◆ LISTED RECORDS ◆
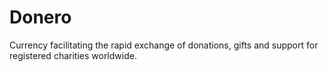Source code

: # Donero
Currency facilitating the rapid exchange of donations, gifts and support for registered charities worldwide.
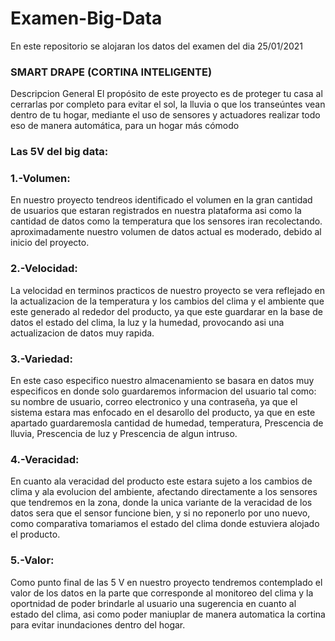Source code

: # Examen-Big-Data
En este repositorio se alojaran los datos del examen del dia 25/01/2021
### SMART DRAPE (CORTINA INTELIGENTE)

Descripcion General 
El propósito de este proyecto es de proteger tu casa al cerrarlas por completo para evitar el sol,
la lluvia o que los transeúntes vean dentro de tu hogar, mediante el uso de sensores y actuadores 
realizar todo eso de manera automática, para un hogar más cómodo


### Las 5V del big data:

### 1.-Volumen: 
En nuestro proyecto tendreos identificado el volumen en la gran cantidad de usuarios que estaran registrados
en nuestra plataforma asi como la cantidad de datos como la temperatura que los sensores iran recolectando.
aproximadamente nuestro volumen de datos actual es moderado, debido al inicio del proyecto.
### 2.-Velocidad: 
La velocidad en terminos practicos de nuestro proyecto se vera reflejado en la actualizacion de la temperatura
y los cambios del clima y el ambiente que este generado al rededor del producto, ya que este guardarar en la 
base de datos el estado del clima, la luz y la humedad, provocando asi una actualizacion de datos muy rapida.
### 3.-Variedad:
En este caso especifico nuestro almacenamiento se basara en datos muy especificos en donde solo guardaremos 
informacion del usuario tal como: su nombre de usuario, correo electronico y una contraseña, ya que el sistema
estara mas enfocado en el desarollo del producto, ya que en este apartado guardaremosla cantidad de humedad, 
temperatura, Prescencia de lluvia, Prescencia de luz y Prescencia de algun intruso.
### 4.-Veracidad:
En cuanto ala veracidad del producto este estara sujeto a los cambios de clima y ala evolucion del ambiente, 
afectando directamente a los sensores que tendremos en la zona, donde la unica variante de la veracidad de los 
datos sera que el sensor funcione bien, y si no reponerlo por uno nuevo, como comparativa tomariamos el estado
del clima donde estuviera alojado el producto.
### 5.-Valor:
Como punto final de las 5 V en nuestro proyecto tendremos contemplado el valor de los datos en la parte que
corresponde al monitoreo del clima y la oportnidad de poder brindarle al usuario una sugerencia en cuanto al 
estado del clima, asi como poder maniuplar de manera automatica la cortina para evitar inundaciones dentro del hogar.
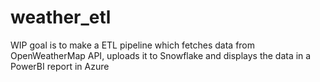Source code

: # weather_etl
WIP goal is to make a ETL pipeline which fetches data from OpenWeatherMap API, uploads it to Snowflake and displays the data in a PowerBI report in Azure
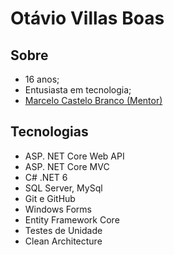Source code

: # Otávio Villas Boas 

## Sobre
- 16 anos;
- Entusiasta em tecnologia;
- [Marcelo Castelo Branco (Mentor)](https://www.linkedin.com/in/marcelocastelobranco/)

## Tecnologias

- ASP. NET Core Web API
- ASP. NET Core MVC
- C# .NET 6
- SQL Server, MySql
- Git e GitHub
- Windows Forms
- Entity Framework Core
- Testes de Unidade
- Clean Architecture
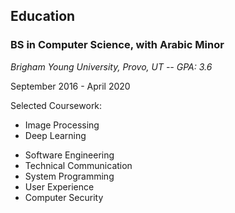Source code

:## Education

### BS in Computer Science, with Arabic Minor

_Brigham Young University, Provo, UT -- GPA: 3.6_

September 2016 - April 2020

Selected Coursework:

<!-- uncomment relevant coursework for different job openings -->

- Image Processing
- Deep Learning
<!-- * Data structures and Algorithms -->
- Software Engineering
- Technical Communication
- System Programming
- User Experience
- Computer Security

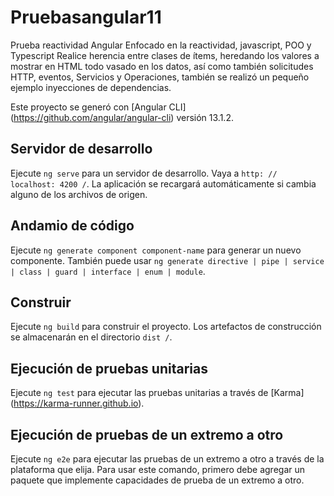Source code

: # Pruebasangular11
Prueba reactividad Angular
Enfocado en la reactividad, javascript, POO y Typescript
Realice herencia entre clases de ítems, heredando los valores a mostrar en HTML todo vasado en  los datos, así como también solicitudes HTTP, eventos, Servicios y Operaciones, también se realizó un pequeño ejemplo inyecciones de dependencias.


Este proyecto se generó con [Angular CLI] (https://github.com/angular/angular-cli) versión 13.1.2.

## Servidor de desarrollo

Ejecute `ng serve` para un servidor de desarrollo. Vaya a `http: // localhost: 4200 /`. La aplicación se recargará automáticamente si cambia alguno de los archivos de origen.

## Andamio de código

Ejecute `ng generate component component-name` para generar un nuevo componente. También puede usar `ng generate directive | pipe | service | class | guard | interface | enum | module`.

## Construir

Ejecute `ng build` para construir el proyecto. Los artefactos de construcción se almacenarán en el directorio `dist /`.

## Ejecución de pruebas unitarias

Ejecute `ng test` para ejecutar las pruebas unitarias a través de [Karma] (https://karma-runner.github.io).

## Ejecución de pruebas de un extremo a otro

Ejecute `ng e2e` para ejecutar las pruebas de un extremo a otro a través de la plataforma que elija. Para usar este comando, primero debe agregar un paquete que implemente capacidades de prueba de un extremo a otro.

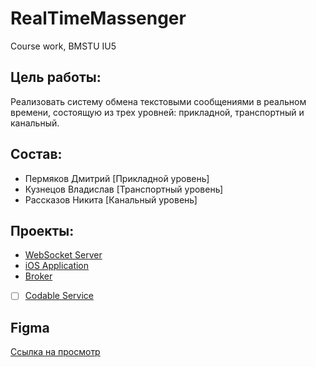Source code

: # RealTimeMassenger
Course work, BMSTU IU5

## Цель работы:
Реализовать систему обмена текстовыми сообщениями в реальном 
времени, состоящую из трех уровней: прикладной, транспортный и 
канальный.

## Состав:
- Пермяков Дмитрий [Прикладной уровень]
- Кузнецов Владислав [Транспортный уровень]
- Рассказов Никита [Канальный уровень]

## Проекты:
- [WebSocket Server](https://github.com/BMSTU-IU5-RealTimeMessenger/RealTimeMessengerAPI)
- [iOS Application](https://github.com/BMSTU-IU5-RealTimeMessenger/RealTimeMessenger-iOS)
- [Broker](https://github.com/BMSTU-IU5-RealTimeMessenger/RealTimeMessenger-Broker)
- [ ] [Codable Service]()

## Figma
[Ссылка на просмотр](https://www.figma.com/file/JthCd2UHIQdxDugqfmzOni/RealTimeMessenger?type=design&node-id=0%3A1&mode=design&t=CCuyxokNkQTL9jxF-1)
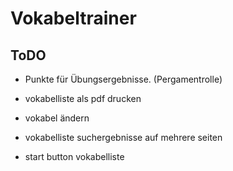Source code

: # Vokabeltrainer

## ToDO

- Punkte für Übungsergebnisse. (Pergamentrolle)

- vokabelliste als pdf drucken

- vokabel ändern

- vokabelliste  suchergebnisse auf mehrere seiten

- start button vokabelliste
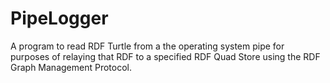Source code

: PipeLogger
==========

A program to read RDF Turtle from a the operating system pipe for purposes of relaying that RDF to a specified RDF Quad Store using the RDF Graph Management Protocol.
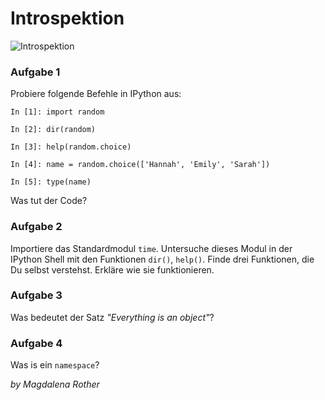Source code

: 
# Introspektion

![Introspektion](introspection.png)


### Aufgabe 1

Probiere folgende Befehle in IPython aus:

    In [1]: import random

    In [2]: dir(random)

    In [3]: help(random.choice)

    In [4]: name = random.choice(['Hannah', 'Emily', 'Sarah'])

    In [5]: type(name)

Was tut der Code?


### Aufgabe 2

Importiere das Standardmodul `time`. Untersuche dieses Modul in der IPython Shell mit den Funktionen `dir()`, `help()`. Finde drei Funktionen, die Du selbst verstehst. Erkläre wie sie funktionieren.


### Aufgabe 3

Was bedeutet der Satz *"Everything is an object"*?

### Aufgabe 4

Was is ein `namespace`?


*by Magdalena Rother*
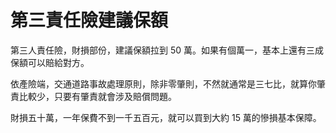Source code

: # 第三責任險建議保額

第三人責任險，財損部份，建議保額拉到 50 萬。如果有個萬一，基本上還有三成保額可以賠給對方。

依產險端，交通道路事故處理原則，除非零肇則，不然就通常是三七比，就算你肇責比較少，只要有肇責就會涉及賠償問題。

財損五十萬，一年保費不到一千五百元，就可以買到大約 15 萬的慘損基本保障。
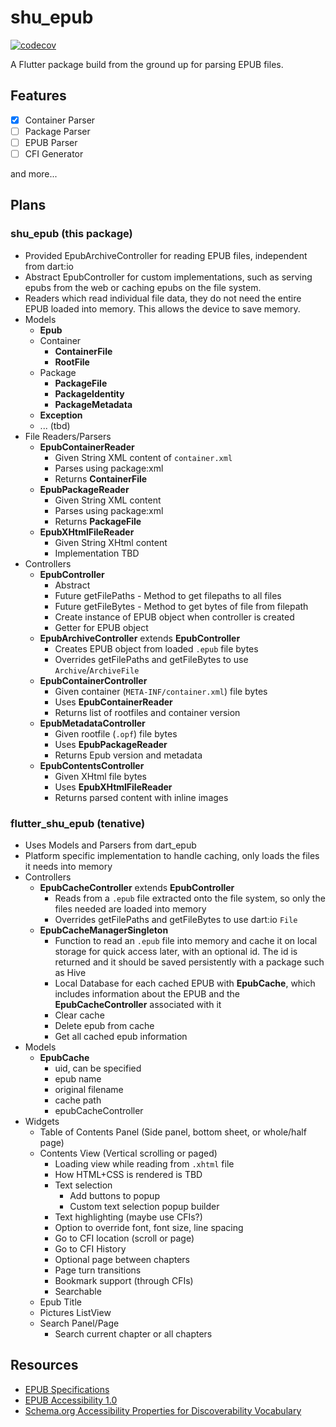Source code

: # shu_epub

[![codecov](https://codecov.io/gh/getBoolean/shu_epub/branch/main/graph/badge.svg?token=LN8VSR2UER)](https://codecov.io/gh/getBoolean/shu_epub)

A Flutter package build from the ground up for parsing EPUB files.

## Features

* [x] Container Parser
* [ ] Package Parser
* [ ] EPUB Parser
* [ ] CFI Generator

and more...

## Plans

### shu_epub (this package)

* Provided EpubArchiveController for reading EPUB files, independent from dart:io
* Abstract EpubController for custom implementations, such as serving epubs from
the web or caching epubs on the file system.
* Readers which read individual file data, they do not need the entire
EPUB loaded into memory. This allows the device to save memory.
* Models
  * **Epub**
  * Container
    * **ContainerFile**
    * **RootFile**
  * Package
    * **PackageFile**
    * **PackageIdentity**
    * **PackageMetadata**
  * **Exception**
  * ... (tbd)
* File Readers/Parsers
  * **EpubContainerReader**
    * Given String XML content of `container.xml`
    * Parses using package:xml
    * Returns **ContainerFile**
  * **EpubPackageReader**
    * Given String XML content
    * Parses using package:xml
    * Returns **PackageFile**
  * **EpubXHtmlFileReader**
    * Given String XHtml content
    * Implementation TBD
* Controllers
  * **EpubController**
    * Abstract
    * Future getFilePaths - Method to get filepaths to all files
    * Future getFileBytes - Method to get bytes of file from filepath
    * Create instance of EPUB object when controller is created
    * Getter for EPUB object
  * **EpubArchiveController** extends **EpubController**
    * Creates EPUB object from loaded `.epub` file bytes
    * Overrides getFilePaths and getFileBytes to use `Archive`/`ArchiveFile`
  * **EpubContainerController**
    * Given container (`META-INF/container.xml`) file bytes
    * Uses **EpubContainerReader**
    * Returns list of rootfiles and container version
  * **EpubMetadataController**
    * Given rootfile (`.opf`) file bytes
    * Uses **EpubPackageReader**
    * Returns Epub version and metadata
  * **EpubContentsController**
    * Given XHtml file bytes
    * Uses **EpubXHtmlFileReader**
    * Returns parsed content with inline images

### flutter_shu_epub (tenative)

* Uses Models and Parsers from dart_epub
* Platform specific implementation to handle caching, only loads the
files it needs into memory
* Controllers
  * **EpubCacheController** extends **EpubController**
    * Reads from a `.epub` file extracted onto the file system, so
    only the files needed are loaded into memory
    * Overrides getFilePaths and getFileBytes to use dart:io `File`
  * **EpubCacheManagerSingleton**
    * Function to read an `.epub` file into memory and
    cache it on local storage for quick access later, with an optional
    id. The id is returned and it should be saved persistently with
    a package such as Hive
    * Local Database for each cached EPUB with **EpubCache**, which includes
    information about the EPUB and the **EpubCacheController** associated
    with it
    * Clear cache
    * Delete epub from cache
    * Get all cached epub information
* Models
  * **EpubCache**
    * uid, can be specified
    * epub name
    * original filename
    * cache path
    * epubCacheController
* Widgets
  * Table of Contents Panel (Side panel, bottom sheet, or whole/half page)
  * Contents View (Vertical scrolling or paged)
    * Loading view while reading from `.xhtml` file
    * How HTML+CSS is rendered is TBD
    * Text selection
      * Add buttons to popup
      * Custom text selection popup builder
    * Text highlighting (maybe use CFIs?)
    * Option to override font, font size, line spacing
    * Go to CFI location (scroll or page)
    * Go to CFI History
    * Optional page between chapters
    * Page turn transitions
    * Bookmark support (through CFIs)
    * Searchable
  * Epub Title
  * Pictures ListView
  * Search Panel/Page
    * Search current chapter or all chapters

## Resources

* [EPUB Specifications](http://idpf.org/epub/dir/)
* [EPUB Accessibility 1.0](http://idpf.org/epub/a11y/accessibility.html)
* [Schema.org Accessibility Properties for Discoverability Vocabulary](https://www.w3.org/2021/a11y-discov-vocab/latest/)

◆ EXERCISE DESCRIPTION ◆
Copy out each line of the material in which the word "Parsers" turns up.

◆ REPLY TO THE EXERCISE ◆
* File Readers/Parsers
* Uses Models and Parsers from dart_epub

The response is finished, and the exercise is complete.